Exercise description:
If a line of the data below contains the string "pour", copy it into your answer.

[Start of section]

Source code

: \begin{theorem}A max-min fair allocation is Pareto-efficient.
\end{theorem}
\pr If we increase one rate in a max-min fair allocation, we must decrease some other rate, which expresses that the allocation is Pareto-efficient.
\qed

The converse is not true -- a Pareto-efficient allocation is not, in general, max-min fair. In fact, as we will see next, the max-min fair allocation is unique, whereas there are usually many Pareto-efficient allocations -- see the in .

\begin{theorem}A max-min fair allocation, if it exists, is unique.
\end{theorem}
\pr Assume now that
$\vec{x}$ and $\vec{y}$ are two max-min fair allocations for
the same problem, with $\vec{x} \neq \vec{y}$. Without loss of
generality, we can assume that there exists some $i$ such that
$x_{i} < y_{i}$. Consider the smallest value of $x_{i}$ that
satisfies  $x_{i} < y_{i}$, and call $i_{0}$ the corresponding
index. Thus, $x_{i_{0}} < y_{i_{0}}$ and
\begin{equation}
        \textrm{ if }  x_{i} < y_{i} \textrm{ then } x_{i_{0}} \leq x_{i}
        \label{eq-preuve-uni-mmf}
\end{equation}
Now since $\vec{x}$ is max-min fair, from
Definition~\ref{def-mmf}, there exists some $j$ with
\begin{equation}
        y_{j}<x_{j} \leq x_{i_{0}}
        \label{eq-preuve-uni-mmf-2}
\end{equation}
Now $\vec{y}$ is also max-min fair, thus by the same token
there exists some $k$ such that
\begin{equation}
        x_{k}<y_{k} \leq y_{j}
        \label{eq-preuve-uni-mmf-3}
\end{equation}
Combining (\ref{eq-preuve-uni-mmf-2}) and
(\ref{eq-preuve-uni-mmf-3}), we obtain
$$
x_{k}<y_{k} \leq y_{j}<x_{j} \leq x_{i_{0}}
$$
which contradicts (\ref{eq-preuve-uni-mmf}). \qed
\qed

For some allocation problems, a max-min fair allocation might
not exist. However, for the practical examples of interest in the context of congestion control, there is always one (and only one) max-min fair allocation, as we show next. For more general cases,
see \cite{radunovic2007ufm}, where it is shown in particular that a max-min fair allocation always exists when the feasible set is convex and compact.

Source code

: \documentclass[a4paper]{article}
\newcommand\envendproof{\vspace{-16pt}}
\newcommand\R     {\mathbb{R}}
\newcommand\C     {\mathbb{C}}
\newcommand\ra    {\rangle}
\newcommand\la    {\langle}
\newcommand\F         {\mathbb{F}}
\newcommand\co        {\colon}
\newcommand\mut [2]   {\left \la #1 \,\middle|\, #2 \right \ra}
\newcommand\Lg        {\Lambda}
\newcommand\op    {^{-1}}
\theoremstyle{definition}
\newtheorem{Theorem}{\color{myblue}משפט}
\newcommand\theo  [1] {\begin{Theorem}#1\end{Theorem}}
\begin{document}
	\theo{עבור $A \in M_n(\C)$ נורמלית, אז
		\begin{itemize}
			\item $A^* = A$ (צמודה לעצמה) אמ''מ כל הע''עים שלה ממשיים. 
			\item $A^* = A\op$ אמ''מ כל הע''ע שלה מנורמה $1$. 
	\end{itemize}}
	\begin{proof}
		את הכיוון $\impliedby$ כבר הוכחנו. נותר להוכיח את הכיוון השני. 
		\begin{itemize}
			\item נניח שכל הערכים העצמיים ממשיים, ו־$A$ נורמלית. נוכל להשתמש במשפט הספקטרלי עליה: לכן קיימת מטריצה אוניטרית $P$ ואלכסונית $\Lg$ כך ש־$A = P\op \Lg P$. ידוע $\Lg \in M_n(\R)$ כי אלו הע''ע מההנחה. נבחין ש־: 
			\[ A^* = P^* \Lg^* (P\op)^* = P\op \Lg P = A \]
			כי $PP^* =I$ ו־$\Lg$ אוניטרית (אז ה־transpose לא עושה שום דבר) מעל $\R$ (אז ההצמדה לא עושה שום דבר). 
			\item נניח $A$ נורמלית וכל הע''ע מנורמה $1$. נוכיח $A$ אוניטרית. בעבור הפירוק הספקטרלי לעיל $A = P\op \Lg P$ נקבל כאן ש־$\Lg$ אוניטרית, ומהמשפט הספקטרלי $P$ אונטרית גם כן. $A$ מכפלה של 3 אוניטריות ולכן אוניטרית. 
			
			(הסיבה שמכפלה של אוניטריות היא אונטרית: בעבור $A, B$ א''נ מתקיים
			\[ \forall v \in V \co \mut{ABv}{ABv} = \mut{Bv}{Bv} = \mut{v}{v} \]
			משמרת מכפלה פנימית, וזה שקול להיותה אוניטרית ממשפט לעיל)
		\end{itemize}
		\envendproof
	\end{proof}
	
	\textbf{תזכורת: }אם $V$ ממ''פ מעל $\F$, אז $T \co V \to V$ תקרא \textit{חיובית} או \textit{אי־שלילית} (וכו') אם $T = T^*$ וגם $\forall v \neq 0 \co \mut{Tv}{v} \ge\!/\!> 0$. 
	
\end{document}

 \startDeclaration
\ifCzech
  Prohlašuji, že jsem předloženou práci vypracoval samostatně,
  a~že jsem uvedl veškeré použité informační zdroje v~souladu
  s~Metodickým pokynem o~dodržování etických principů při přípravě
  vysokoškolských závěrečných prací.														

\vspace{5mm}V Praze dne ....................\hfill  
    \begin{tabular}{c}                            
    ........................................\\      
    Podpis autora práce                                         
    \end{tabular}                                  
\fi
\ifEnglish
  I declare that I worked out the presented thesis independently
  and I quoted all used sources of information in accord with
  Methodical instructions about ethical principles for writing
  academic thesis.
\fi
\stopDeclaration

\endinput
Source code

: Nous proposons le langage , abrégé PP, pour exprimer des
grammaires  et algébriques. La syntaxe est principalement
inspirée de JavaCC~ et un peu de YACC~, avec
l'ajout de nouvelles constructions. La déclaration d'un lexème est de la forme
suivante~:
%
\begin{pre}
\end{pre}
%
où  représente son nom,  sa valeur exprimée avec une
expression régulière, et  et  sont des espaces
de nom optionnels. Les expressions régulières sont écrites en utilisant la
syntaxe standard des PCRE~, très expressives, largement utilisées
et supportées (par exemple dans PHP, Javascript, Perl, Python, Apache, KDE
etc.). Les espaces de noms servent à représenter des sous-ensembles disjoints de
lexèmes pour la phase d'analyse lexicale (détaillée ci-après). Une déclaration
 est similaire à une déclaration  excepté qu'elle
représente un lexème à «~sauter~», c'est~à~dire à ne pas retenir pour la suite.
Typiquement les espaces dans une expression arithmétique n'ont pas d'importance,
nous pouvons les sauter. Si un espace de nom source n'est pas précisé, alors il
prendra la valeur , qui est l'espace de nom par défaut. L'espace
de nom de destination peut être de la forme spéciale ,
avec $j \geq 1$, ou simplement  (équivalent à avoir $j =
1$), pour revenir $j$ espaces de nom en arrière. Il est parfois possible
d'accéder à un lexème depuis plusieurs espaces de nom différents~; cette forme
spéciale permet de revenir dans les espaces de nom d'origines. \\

[End of section]

Task solution:
: Nous proposons le langage , abrégé PP, pour exprimer des
lexèmes pour la phase d'analyse lexicale (détaillée ci-après). Une déclaration
représente un lexème à «~sauter~», c'est~à~dire à ne pas retenir pour la suite.
1$), pour revenir $j$ espaces de nom en arrière. Il est parfois possible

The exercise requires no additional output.